To be fair, the technical reason is that the modern web (circa last 3-5 years
or so?) has mostly switched over to demand scaling, and this is why hug-of-
death situations are comparatively rare now.

If you have to be super-economical, and even setting an upper spending limit
is uncomfortable, set your site up to ping you when/if it's falling apart so
you can pull the trigger on ordering more cores yourself. Maybe put a super
easy "order more cores" button in the ping, make 2:30AM disasters less
terrible.

Of course, technical reasons aside, my initial unimpressedness (or, I must
admit, indignation - ha) was directed at whoever this group's ISP is. Clearly
the ISP is not providing enough [demand] bandwidth.

[Edit: After reading some comments below I think I should insert a
preface/prefix here and say that it's entirely possible the website itself is
misconfigured. I think I got sufficiently indignant that I didn't factor this
in, and this was definitely an oversight. I don't know the situation, and it's
unfair to squarely blame the ISP. Original message continues unedited...]

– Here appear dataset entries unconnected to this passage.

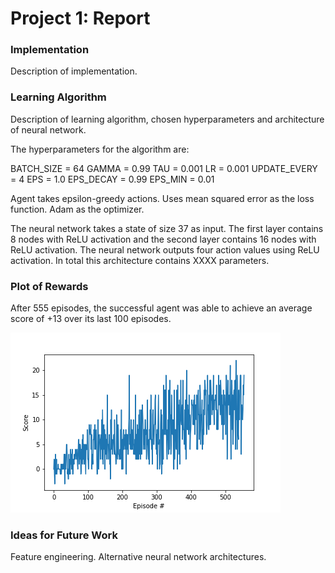 # Project 1: Report

### Implementation

Description of implementation.

### Learning Algorithm

Description of learning algorithm, chosen hyperparameters and architecture of neural network. 

The hyperparameters for the algorithm are:

BATCH_SIZE = 64
GAMMA = 0.99
TAU = 0.001
LR = 0.001
UPDATE_EVERY = 4
EPS = 1.0
EPS_DECAY = 0.99
EPS_MIN = 0.01

Agent takes epsilon-greedy actions.
Uses mean squared error as the loss function.
Adam as the optimizer.

The neural network takes a state of size 37 as input. The first layer contains 8 nodes with ReLU activation and the second layer contains 16 nodes with ReLU activation. The neural network outputs four action values using ReLU activation. In total this architecture contains XXXX parameters.

### Plot of Rewards

After 555 episodes, the successful agent was able to achieve an average score of +13 over its last 100 episodes.

![Score history](score_history.png)

### Ideas for Future Work

Feature engineering.
Alternative neural network architectures.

So, FWIW, this group is using mediatemple. (Found by a simple google of the IP
and careful untangling of the results.) ...Well that's a name I've not heard
in years. And it made me wonder - do MT have an answer to demand scaling? I'm
not able to discern either way from a quick browse of their website (including
the "managed wordpress hosting" section). If they _don 't_ (and they seem to
be stuck in the VPS days), ouch. If they _do_ have demand scaling, then I
think it's unprofessional to offer configurations that don't handle situations
like this.

In any case, a "504 Gateway timeout" with a tiny "nginx" underneath is going
to make people go "hmm, who's this person's ISP" and knock a few points off
whatever the answer to that question is. I wouldn't want that happening to me
or anyone I build websites for.

[Edit, in the same vein as the edit above: the conclusion above is plausible,
but incomplete. Again, it's necessary to consider all angles.]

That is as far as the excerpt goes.